B- and T-Lymphocyte Attenuator Targeting Protects Against the Acute Phase of Graft Versus Host Reaction by Inhibiting Donor Anti-Host Cytotoxicity

Abstract

B- and T-lymphocyte attenuator (BTLA) functions as a coinhibitory/costimulatory molecule that belongs to the immunoglobulin superfamily and exhibits a pattern of expression restricted to the hematopoietic compartment. Engagement of BTLA by its ligand, herpes virus entry mediator (HVEM), delivers negative signals to T cells, whereas engagement of HVEM receptor on T cells by surface BTLA expressed on other immune cells costimulates T activation. Previous work has reported that parental donor BTLA knock-out or HVEM knock-out T cells adoptively transferred into nonirradiated F1 recipient mice survived poorly, and the rejection of host hematopoietic cells was attenuated compared with F1 recipients receiving wild-type T cells. Parent into nonirradiated immunocompetent F1 murine model of acute graft versus host reaction, which is induced with the adoptive transfer of splenocytes from donor B6 mice (H-2(b)) into F1 recipients (BALB/c×B6, H-2(d/b)), was used as an experimental approach to test the therapeutic effect of targeting BTLA during the course of an allogeneic immune response.
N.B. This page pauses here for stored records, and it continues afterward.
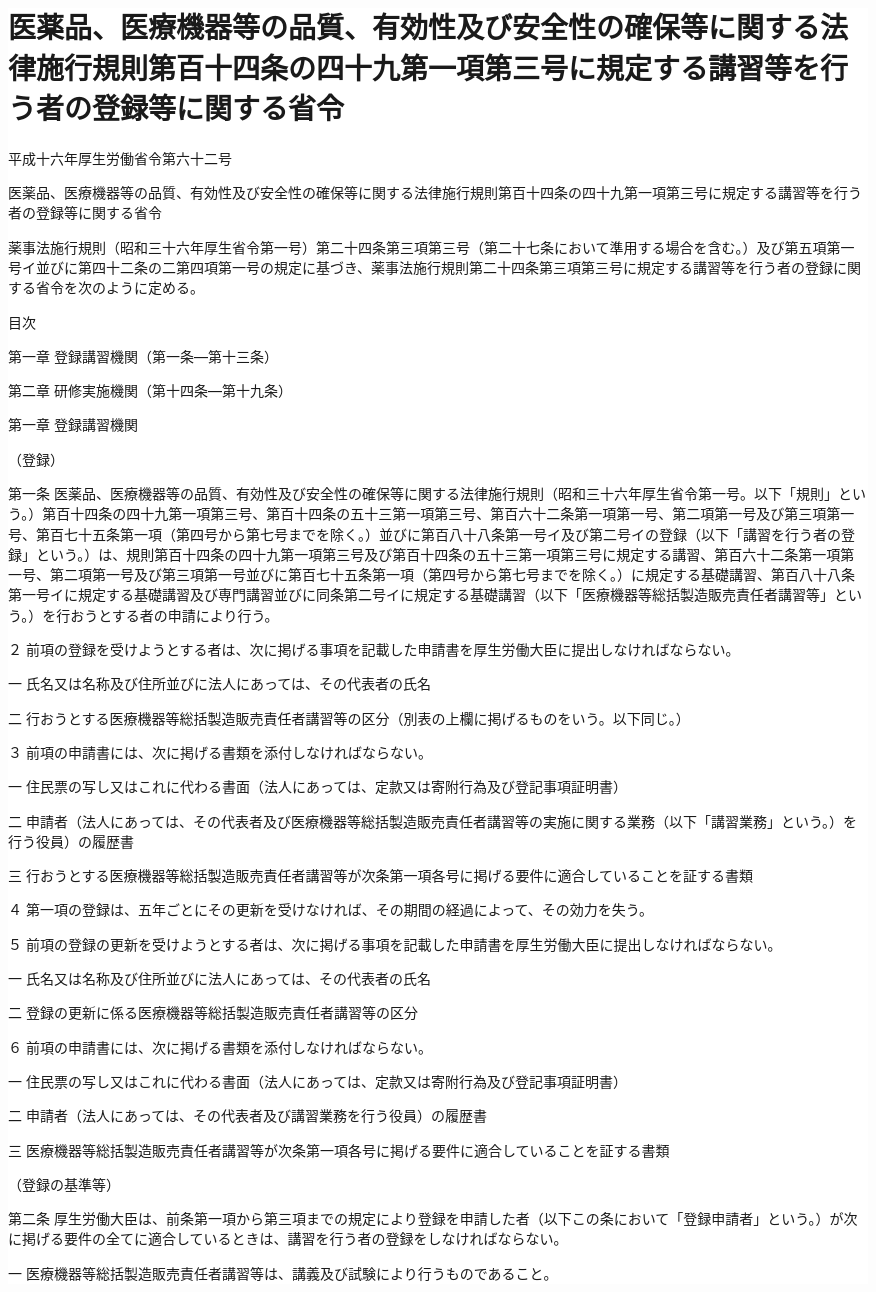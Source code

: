# 医薬品、医療機器等の品質、有効性及び安全性の確保等に関する法律施行規則第百十四条の四十九第一項第三号に規定する講習等を行う者の登録等に関する省令

平成十六年厚生労働省令第六十二号

医薬品、医療機器等の品質、有効性及び安全性の確保等に関する法律施行規則第百十四条の四十九第一項第三号に規定する講習等を行う者の登録等に関する省令

薬事法施行規則（昭和三十六年厚生省令第一号）第二十四条第三項第三号（第二十七条において準用する場合を含む。）及び第五項第一号イ並びに第四十二条の二第四項第一号の規定に基づき、薬事法施行規則第二十四条第三項第三号に規定する講習等を行う者の登録に関する省令を次のように定める。

目次

第一章 登録講習機関（第一条―第十三条）

第二章 研修実施機関（第十四条―第十九条）

第一章 登録講習機関

（登録）

第一条 医薬品、医療機器等の品質、有効性及び安全性の確保等に関する法律施行規則（昭和三十六年厚生省令第一号。以下「規則」という。）第百十四条の四十九第一項第三号、第百十四条の五十三第一項第三号、第百六十二条第一項第一号、第二項第一号及び第三項第一号、第百七十五条第一項（第四号から第七号までを除く。）並びに第百八十八条第一号イ及び第二号イの登録（以下「講習を行う者の登録」という。）は、規則第百十四条の四十九第一項第三号及び第百十四条の五十三第一項第三号に規定する講習、第百六十二条第一項第一号、第二項第一号及び第三項第一号並びに第百七十五条第一項（第四号から第七号までを除く。）に規定する基礎講習、第百八十八条第一号イに規定する基礎講習及び専門講習並びに同条第二号イに規定する基礎講習（以下「医療機器等総括製造販売責任者講習等」という。）を行おうとする者の申請により行う。

２ 前項の登録を受けようとする者は、次に掲げる事項を記載した申請書を厚生労働大臣に提出しなければならない。

一 氏名又は名称及び住所並びに法人にあっては、その代表者の氏名

二 行おうとする医療機器等総括製造販売責任者講習等の区分（別表の上欄に掲げるものをいう。以下同じ。）

３ 前項の申請書には、次に掲げる書類を添付しなければならない。

一 住民票の写し又はこれに代わる書面（法人にあっては、定款又は寄附行為及び登記事項証明書）

二 申請者（法人にあっては、その代表者及び医療機器等総括製造販売責任者講習等の実施に関する業務（以下「講習業務」という。）を行う役員）の履歴書

三 行おうとする医療機器等総括製造販売責任者講習等が次条第一項各号に掲げる要件に適合していることを証する書類

４ 第一項の登録は、五年ごとにその更新を受けなければ、その期間の経過によって、その効力を失う。

５ 前項の登録の更新を受けようとする者は、次に掲げる事項を記載した申請書を厚生労働大臣に提出しなければならない。

一 氏名又は名称及び住所並びに法人にあっては、その代表者の氏名

二 登録の更新に係る医療機器等総括製造販売責任者講習等の区分

６ 前項の申請書には、次に掲げる書類を添付しなければならない。

一 住民票の写し又はこれに代わる書面（法人にあっては、定款又は寄附行為及び登記事項証明書）

二 申請者（法人にあっては、その代表者及び講習業務を行う役員）の履歴書

三 医療機器等総括製造販売責任者講習等が次条第一項各号に掲げる要件に適合していることを証する書類

（登録の基準等）

第二条 厚生労働大臣は、前条第一項から第三項までの規定により登録を申請した者（以下この条において「登録申請者」という。）が次に掲げる要件の全てに適合しているときは、講習を行う者の登録をしなければならない。

一 医療機器等総括製造販売責任者講習等は、講義及び試験により行うものであること。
We herein provide evidence that administration of an anti-BTLA monoclonal antibody leads to significant reduction of donor anti-host allogeneic immune response against bone marrow and thymus during the acute phase of graft versus host reaction in a parent into nonirradiated F1 murine model of alloreactivity. Anti-BTLA protection against donor anti-host hematopoietic cell rejection correlated with impaired anti-host cytotoxic T-lymphocyte activity than reduction in T-cell number infiltrating host tissues. These findings place BTLA receptor as a potential immunoregulatory target for the modulation of cytotoxic T-lymphocyte-mediated alloresponses.